Fitsell's Guide to the Old Ontario Strand: A Cultural and Historical Companion
Description
Contains Photos, Maps, Index
$14.95
ISBN 1-55082-121-0
DDC 917.13'7044
Publisher
Year
Contributor
Julie Rekai Rickerd is a Toronto-based broadcaster and public relations
consultant.
Review
A journey from Toronto to Montreal by car or train along Highway 401 is
often a blinkered expedition that gives few clues to the wealth of
beauty, history, and nature that lies on either side of one of
Canada’s most-traveled routes. Only tantalizing glimpses of what lies
beyond are offered at such places as the crossings of the valleys of the
Trent and Cataraqi Rivers. This guide features one particular area
embracing Highway 401—from Deseronto in the west to Brockville in the
east, from Lake Ontario and the St. Lawrence River in the south to well
beyond Highway 7 in the north.
The handy soft-cover volume is designed to fit in the glove compartment
of a car, and to be referred to frequently as one embarks on any of the
seven daytrips starting in Kingston that form the core of the book. Each
tour highlights the area’s rich abundance of lakes, rivers, islands,
and historical events, information that appears to have been garnered
more from conversations with local residents than from serious
historical or geographical research.
The book is graced by a superb color photo of Westport by Jack Chiang,
but the black-and-white photographs in the text are uninspired, given
the great beauty that abounds in the area.

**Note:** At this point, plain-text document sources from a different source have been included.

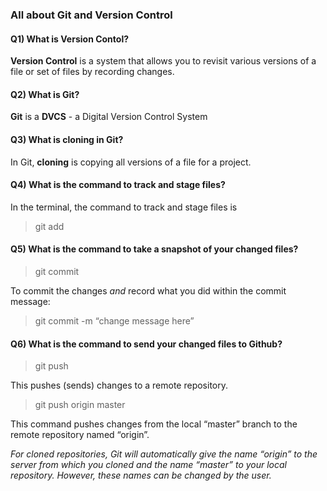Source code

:### All about Git and Version Control

#### Q1) What is Version Contol?

**Version Control** is a system that allows you to revisit various versions of a file or set of files by recording changes. 

#### Q2) What is Git?

**Git** is a **DVCS** - a Digital Version Control System

#### Q3) What is cloning in Git?

In Git, **cloning** is copying all versions of a file for a project. 

#### Q4) What is the command to track and stage files?

In the terminal, the command to track and stage files is 

> git add <filename>

#### Q5) What is the command to take a snapshot of your changed files?

> git commit

To commit the changes *and* record what you did within the commit message:

> git commit -m “change message here”

#### Q6) What is the command to send your changed files to Github?

> git push

This pushes (sends) changes to a remote repository. 

> git push origin master
> 
This command pushes changes from the local “master” branch to the remote repository named “origin”.

*For cloned repositories, Git will automatically give the name “origin” to the server from which you cloned and the name “master” to your local repository. However, these names can be changed by the user.*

The maps contain a number of
errors, such as the spelling of Smiths Falls and the location of Howe
Island to the northeast of Gananoque instead of to the southwest as it
appears on the introductory map (but not on the more detailed map
accompanying Tour Two).
All in all, the volume is a welcome addition to the sparse literature
on an almost overlooked area of Ontario.